Cryo tanks are so cold, they tend to condense moisture out of the air, creating ice covering a lot of the rocket.
I've seen many videos where this ice starts shedding at launch, but I still have to ask, isn't this a (temporary) weight penalty? Is it a considerable penalty for a large rocket with large tanks?
EDIT: hopefully someone can post a numerical answer in the form of additional weight to nominal weight, or thickness and density of ice plus surface area for a given rocket (stage).
For the Apollo 11 launch, at S-IC ignition the frost weights were:
S-IC: 1400 lb/635 kg
S-II: 450 lb/204 kg
S-IVB: 300 lb/136 kg
But by holddown arm release:
S-IC: 650 lb/295 kg
S-II: 450 lb/204 kg
S-IVB: 200 lb/91 kg
So about half the ice was shed (due to vibrations) before the stack left the ground.
The Saturn V Skylab flight evaluation report has more data (see the tables on page 187). At first stage ignition 1400 lbs of ice was present on the first stage. By S-IC cutoff, 750 lbs remained. By S-II ignition, all ice on the S-II stage was gone.
On the Space Shuttle external tank, foam insulation was used to reduce icing. That didn't eliminate the problem completely. The insulation foam was porous, so ice would build up inside the foam. According to this test report, on an average launch about 1100 kg of water ice had accumulated in the ET insulation (depending on the age of the insulation, older tanks would accumulate more).
Most rockets don't use insulation AFAIK, so this is a bit of an outlier.
This study suggests that on LH tanks, ice is a problem because of thermal transfer from the water/ice to the LH, warming up the LH and increasing the boiloff. The study doesn't mention weight of the ice as a problem.
From Stages to Saturn:
Development of the J-2 engine turned up the inevitable gaggle of problems to perplex project designers, engineers, and workers. In using cryogenic propellants, it was obvious that great care was needed to ensure installation of very efficient insulation at critical points to control thermal losses. In the case of most early rocket technology using LOX as the oxidizer, the problem was not immediate. Designers simply took advan- tage of the fact that LOX components had a tendency to frost over. The frosty coating worked surprisingly well as natural insulation-so well that many components were designed without insulation from the start. The super-cold liquid hydrogen permitted no such easy design shortcuts. When air touched the extremely cold LH2 surfaces, it did not frost, but actually liquified. As a result, streaming liquid air not only became an annoyance, but also created a serious heat leak.

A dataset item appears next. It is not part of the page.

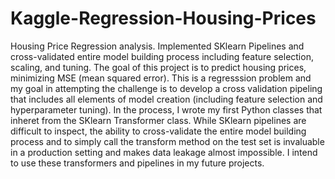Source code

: # Kaggle-Regression-Housing-Prices
Housing Price Regression analysis. Implemented SKlearn Pipelines and cross-validated entire model building process including feature selection,  scaling, and tuning.
The goal of this project is to predict housing prices, minimizing MSE (mean squared error). This is a regresssion problem and my goal in attempting the challenge is to develop a cross validation pipeling that includes all elements of model creation (including feature selection and hyperparameter tuning).
In the process, I wrote my first Python classes that inheret from the SKlearn Transformer class. While SKlearn pipelines are difficult to inspect, the ability to cross-validate the entire model building process and to simply call the transform method on the test set is invaluable in a production setting and makes data leakage almost impossible. I intend to use these transformers and pipelines in my future projects.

Icing on rocket tanks is not a significant problem. Only cryogenic fuels will cause icing so the vast majority of military rockets are unaffected. However some space launch vehicles use cryogenic oxygen or hydrogen which will cause ice build up.
Rockets are filled up with cryogenic fuels several hours before launch. This combined with the humid air found at some launch locations(Cape Canaveral/French Guiyana) will lead to a non-negligible amount of ice building up on the side of tank. Cryogenic fuels are pumped constantly into the tanks until right before lift off to minimize boil off of the propellants. The Space Shuttle External Tank and Delta IV CBC had foam insulation since the large surface area of hydrogen tanks leads to large amounts of thermal transfer. Rockets like Falcon 9 and Atlas V that only have cryogenic oxygen tend not to have heavy insulation.
One reason for the lack of insulation on these rockets is that the ice forms a layer of natural insulation preventing more ice build up.
Now the weight of the ice is not negligible however most of it falls off during launch due to extreme vibrations and air resistance.